Another factor that could change the measured potential is Temperature. If temperature is increased, then the cell potential is more likely to be increased as well. When temperature is decreased, the cell potential will most likely decrease as well.
Q20.5.30
Hydrogen gas reduces Ni2+ according to the following reaction: Ni2+(aq) + H2(g) → Ni(s) + 2H+(aq); E°cell = −0.25 V; ΔH = 54 kJ/mol.
- What is K for this redox reaction?
- Is this reaction likely to occur?
- What conditions can be changed to increase the likelihood that the reaction will occur as written?
- Is the reaction more likely to occur at higher or lower pH?
Q20.5.30 Answers
1. What is K for this redox reaction?
The procedure: We want to find K and to do this we have to use the equation ΔGº=-RT(lnK). First we need to find ΔGº by using the equation ΔGº=-nFEºcell.
To find ΔGº: We first need to find n (the number of electrons). We can do this by separating the redox reactions and balancing electrons.
2e-+ Ni2+(aq) → Ni(s) H2(g) → 2H+(aq) + 2e-
Due to the redox reaction, the number of electrons (n) is 2, for F, we use the Faraday Constant 96485 C/V, and Eºcell is given in the question, -0.25 V.

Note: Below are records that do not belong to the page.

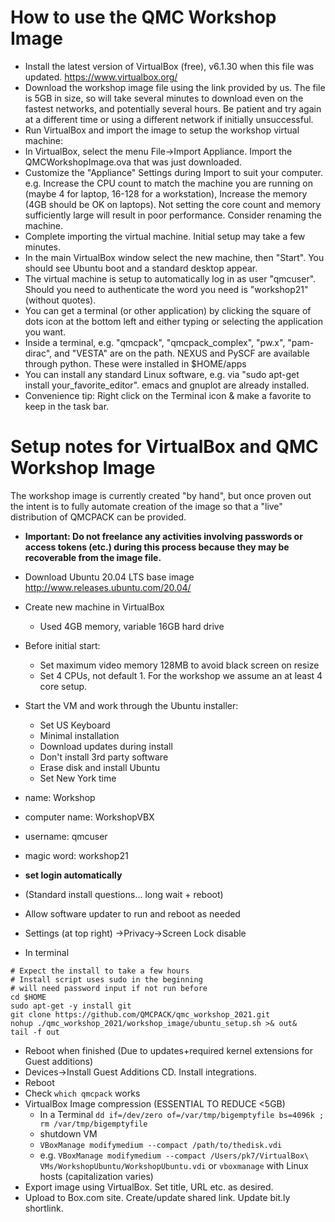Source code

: # How to use the QMC Workshop Image

* Install the latest version of VirtualBox (free), v6.1.30 when this file was updated. https://www.virtualbox.org/ 
* Download the workshop image file using the link provided by us. The file is 5GB in size, so will take several minutes to download even on the fastest networks, and potentially several hours. Be patient and try again at a different time or using a different network if initially unsuccessful.
* Run VirtualBox and import the image to setup the workshop virtual machine:
 * In VirtualBox, select the menu File->Import Appliance. Import the QMCWorkshopImage.ova that was just downloaded.
 * Customize the "Appliance" Settings during Import to suit your computer. e.g. Increase the CPU count to match the machine you are running on (maybe 4 for laptop, 16-128 for a workstation), Increase the memory (4GB should be OK on laptops).  Not setting the core count and memory sufficiently large will result in poor performance. Consider renaming the machine.
 * Complete importing the virtual machine. Initial setup may take a few minutes.
 * In the main VirtualBox window select the new machine, then "Start". You should see Ubuntu boot and a standard desktop appear.
 * The virtual machine is setup to automatically log in as user "qmcuser". Should you need to authenticate the word you need is "workshop21" (without quotes).
 * You can get a terminal (or other application) by clicking the square of dots icon at the bottom left and either typing or selecting the application you want.
 * Inside a terminal, e.g. "qmcpack", "qmcpack_complex", "pw.x", "pam-dirac", and "VESTA" are on the path. NEXUS and PySCF are available through python. These were installed in $HOME/apps
 * You can install any standard Linux software, e.g. via "sudo apt-get install your_favorite_editor". emacs and gnuplot are already installed.
* Convenience tip: Right click on the Terminal icon & make a favorite to keep in the task bar.

# Setup notes for VirtualBox and QMC Workshop Image

The workshop image is currently created "by hand", but once proven out the 
intent is to fully automate creation of the image so that a "live" distribution
of QMCPACK can be provided.

* **Important: Do not freelance any activities involving passwords or access tokens (etc.) during this process because they may be recoverable from the image file.**
* Download Ubuntu 20.04 LTS base image http://www.releases.ubuntu.com/20.04/
* Create new machine in VirtualBox
  * Used 4GB memory, variable 16GB hard drive
* Before initial start:
  * Set maximum video memory 128MB to avoid black screen on resize
  * Set 4 CPUs, not default 1. For the workshop we assume an at least 4 core setup.
* Start the VM and work through the Ubuntu installer:
  * Set US Keyboard
  * Minimal installation
  * Download updates during install
  * Don't install 3rd party software
  * Erase disk and install Ubuntu
  * Set New York time

* name: Workshop
* computer name: WorkshopVBX
* username: qmcuser
* magic word: workshop21
* **set login automatically**
* (Standard install questions... long wait + reboot)
* Allow software updater to run and reboot as needed
* Settings (at top right) ->Privacy->Screen Lock disable

* In terminal
```
# Expect the install to take a few hours
# Install script uses sudo in the beginning
# will need password input if not run before
cd $HOME
sudo apt-get -y install git
git clone https://github.com/QMCPACK/qmc_workshop_2021.git
nohup ./qmc_workshop_2021/workshop_image/ubuntu_setup.sh >& out&
tail -f out
```
* Reboot when finished (Due to updates+required kernel extensions for Guest additions)
* Devices->Install Guest Additions CD. Install integrations.
* Reboot
* Check `which qmcpack` works
* VirtualBox Image compression (ESSENTIAL TO REDUCE <5GB)
  * In a Terminal `dd if=/dev/zero of=/var/tmp/bigemptyfile bs=4096k ; rm /var/tmp/bigemptyfile`
  * shutdown VM
  * `VBoxManage modifymedium --compact /path/to/thedisk.vdi`
  * e.g. `VBoxManage modifymedium --compact /Users/pk7/VirtualBox\ VMs/WorkshopUbuntu/WorkshopUbuntu.vdi` or `vboxmanage` with Linux hosts (capitalization varies)
* Export image using VirtualBox. Set title, URL etc. as desired.
* Upload to Box.com site. Create/update shared link. Update bit.ly shortlink.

Plugging everything into the equation
\(-(2mole^-)(96485C/V)(-0.25V)= ΔGº\)
ΔGº= 48242.5 J/mol
Using ΔGº in the next equation, the Faraday Constant 96485 C/V and room temperature 298ºK (assuming system is at room temperature):
\(48242.5 J/mol=-(8.314 J/mol\times K)(298 K)(ln{K})\)
\(-19.47)=ln{K}\)
e^{-19.47}=k
K= 3.5*10-9
2. Is this reaction likely to occur?
If ΔGº is positive, the system is nonspontaneous or is not favorable to conditions while if ΔGº is a negative number, then the reaction is spontaneous and the system is favorable.
It is not likely to occur because the ΔGº for the system is a positive number. If Gibbs Free Energy is positive, it is nonspontaneous.
3. What conditions can be changed to increase the likelihood that the reaction will occur as written?
We know that the reaction is an endothermic reaction because ΔH (enthalpy) is positive (54 kJ/mol) and according to this table
.jpg?revision=1&size=bestfit&width=388&height=196)
if temperature increases, the products would be favored and there is a possibility that ΔGº will become negative becoming spontaneous in the process.
4. Is the reaction more likely to occur at higher or lower pH?
The higher the pH, the more OH- ions there are on the products side of the reaction and that makes the system basic. The lower the pH the more H+ ions there are on the product side of the reaction and that makes the system acidic.
The reaction would be more likely to happen at a lower pH due because there are H+ ions on the products side of the reaction. The more H+ ions there are, the more acidic the solution is, therefore resulting in a low pH to occur.